:: Information provided

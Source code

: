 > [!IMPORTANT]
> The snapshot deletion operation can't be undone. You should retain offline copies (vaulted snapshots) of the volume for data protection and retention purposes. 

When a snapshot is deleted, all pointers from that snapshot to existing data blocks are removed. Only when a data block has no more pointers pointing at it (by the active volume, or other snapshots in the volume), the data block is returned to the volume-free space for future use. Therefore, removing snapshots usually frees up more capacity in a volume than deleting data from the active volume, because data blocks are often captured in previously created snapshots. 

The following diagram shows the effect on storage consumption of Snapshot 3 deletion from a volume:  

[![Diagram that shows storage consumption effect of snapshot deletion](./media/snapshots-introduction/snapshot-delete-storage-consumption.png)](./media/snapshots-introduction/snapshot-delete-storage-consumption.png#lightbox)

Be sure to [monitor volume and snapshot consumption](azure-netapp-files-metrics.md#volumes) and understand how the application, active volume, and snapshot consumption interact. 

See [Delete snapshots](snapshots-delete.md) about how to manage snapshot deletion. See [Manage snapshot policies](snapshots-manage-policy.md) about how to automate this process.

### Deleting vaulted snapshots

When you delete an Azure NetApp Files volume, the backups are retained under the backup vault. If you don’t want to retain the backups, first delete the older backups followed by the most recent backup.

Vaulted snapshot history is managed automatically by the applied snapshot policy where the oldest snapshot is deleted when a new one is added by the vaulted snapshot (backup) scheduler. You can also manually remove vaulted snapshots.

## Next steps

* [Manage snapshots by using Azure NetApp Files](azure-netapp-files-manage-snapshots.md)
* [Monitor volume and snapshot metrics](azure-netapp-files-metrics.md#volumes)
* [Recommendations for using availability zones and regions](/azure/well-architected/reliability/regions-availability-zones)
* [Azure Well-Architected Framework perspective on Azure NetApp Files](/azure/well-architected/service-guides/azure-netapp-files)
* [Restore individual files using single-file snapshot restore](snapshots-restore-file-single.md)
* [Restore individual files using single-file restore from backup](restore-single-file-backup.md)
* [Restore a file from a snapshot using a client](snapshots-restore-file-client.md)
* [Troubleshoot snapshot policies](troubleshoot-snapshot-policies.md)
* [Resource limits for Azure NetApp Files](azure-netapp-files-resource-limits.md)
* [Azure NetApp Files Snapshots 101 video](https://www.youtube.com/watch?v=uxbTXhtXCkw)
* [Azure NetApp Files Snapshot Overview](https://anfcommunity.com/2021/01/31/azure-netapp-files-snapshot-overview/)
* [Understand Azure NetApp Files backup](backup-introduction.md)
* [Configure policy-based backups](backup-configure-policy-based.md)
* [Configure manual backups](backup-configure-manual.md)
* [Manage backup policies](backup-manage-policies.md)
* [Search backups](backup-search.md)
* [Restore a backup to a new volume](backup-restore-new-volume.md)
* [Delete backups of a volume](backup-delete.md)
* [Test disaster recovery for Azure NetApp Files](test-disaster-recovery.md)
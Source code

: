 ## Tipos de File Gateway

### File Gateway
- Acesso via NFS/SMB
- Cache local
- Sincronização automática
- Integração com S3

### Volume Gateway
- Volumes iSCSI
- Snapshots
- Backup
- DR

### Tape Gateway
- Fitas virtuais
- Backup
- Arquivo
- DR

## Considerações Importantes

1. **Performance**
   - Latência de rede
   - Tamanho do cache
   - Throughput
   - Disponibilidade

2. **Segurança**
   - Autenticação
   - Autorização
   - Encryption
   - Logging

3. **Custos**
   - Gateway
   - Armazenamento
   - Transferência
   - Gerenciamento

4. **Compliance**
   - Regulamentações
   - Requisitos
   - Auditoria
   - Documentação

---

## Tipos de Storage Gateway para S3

::::

→ Activity: Return only the number of lines in the data above that include the word "configure".

→ Result of this task: 2